INSTRUCTIONS FOR THE TASK:
Below are some records. Pull every line that contains the word "Assassin".

[[ RECORDS FOR PROCESSING open ]]

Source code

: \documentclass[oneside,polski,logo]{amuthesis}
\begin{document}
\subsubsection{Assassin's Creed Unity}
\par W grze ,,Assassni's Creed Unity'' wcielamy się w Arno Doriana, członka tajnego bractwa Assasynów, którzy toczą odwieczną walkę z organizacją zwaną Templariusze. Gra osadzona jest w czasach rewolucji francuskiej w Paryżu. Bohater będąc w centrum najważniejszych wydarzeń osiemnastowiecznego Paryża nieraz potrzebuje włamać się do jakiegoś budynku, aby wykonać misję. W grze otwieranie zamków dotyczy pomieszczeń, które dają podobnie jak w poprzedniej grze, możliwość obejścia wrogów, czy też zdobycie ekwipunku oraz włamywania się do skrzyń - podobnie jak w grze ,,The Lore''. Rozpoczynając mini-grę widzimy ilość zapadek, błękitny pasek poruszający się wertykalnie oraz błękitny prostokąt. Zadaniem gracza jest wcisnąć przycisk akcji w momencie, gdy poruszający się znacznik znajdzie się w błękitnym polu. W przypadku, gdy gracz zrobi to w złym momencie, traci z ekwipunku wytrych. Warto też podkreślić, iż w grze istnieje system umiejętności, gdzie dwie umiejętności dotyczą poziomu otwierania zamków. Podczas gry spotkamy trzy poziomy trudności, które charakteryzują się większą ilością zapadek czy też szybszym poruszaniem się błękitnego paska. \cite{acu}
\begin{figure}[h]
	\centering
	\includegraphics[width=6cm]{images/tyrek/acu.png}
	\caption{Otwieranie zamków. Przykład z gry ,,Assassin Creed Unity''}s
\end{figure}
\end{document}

[[ RECORDS FOR PROCESSING closed ]]

RESULT OF THE TASK:
\subsubsection{Assassin's Creed Unity}
	\caption{Otwieranie zamków. Przykład z gry ,,Assassin Creed Unity''}s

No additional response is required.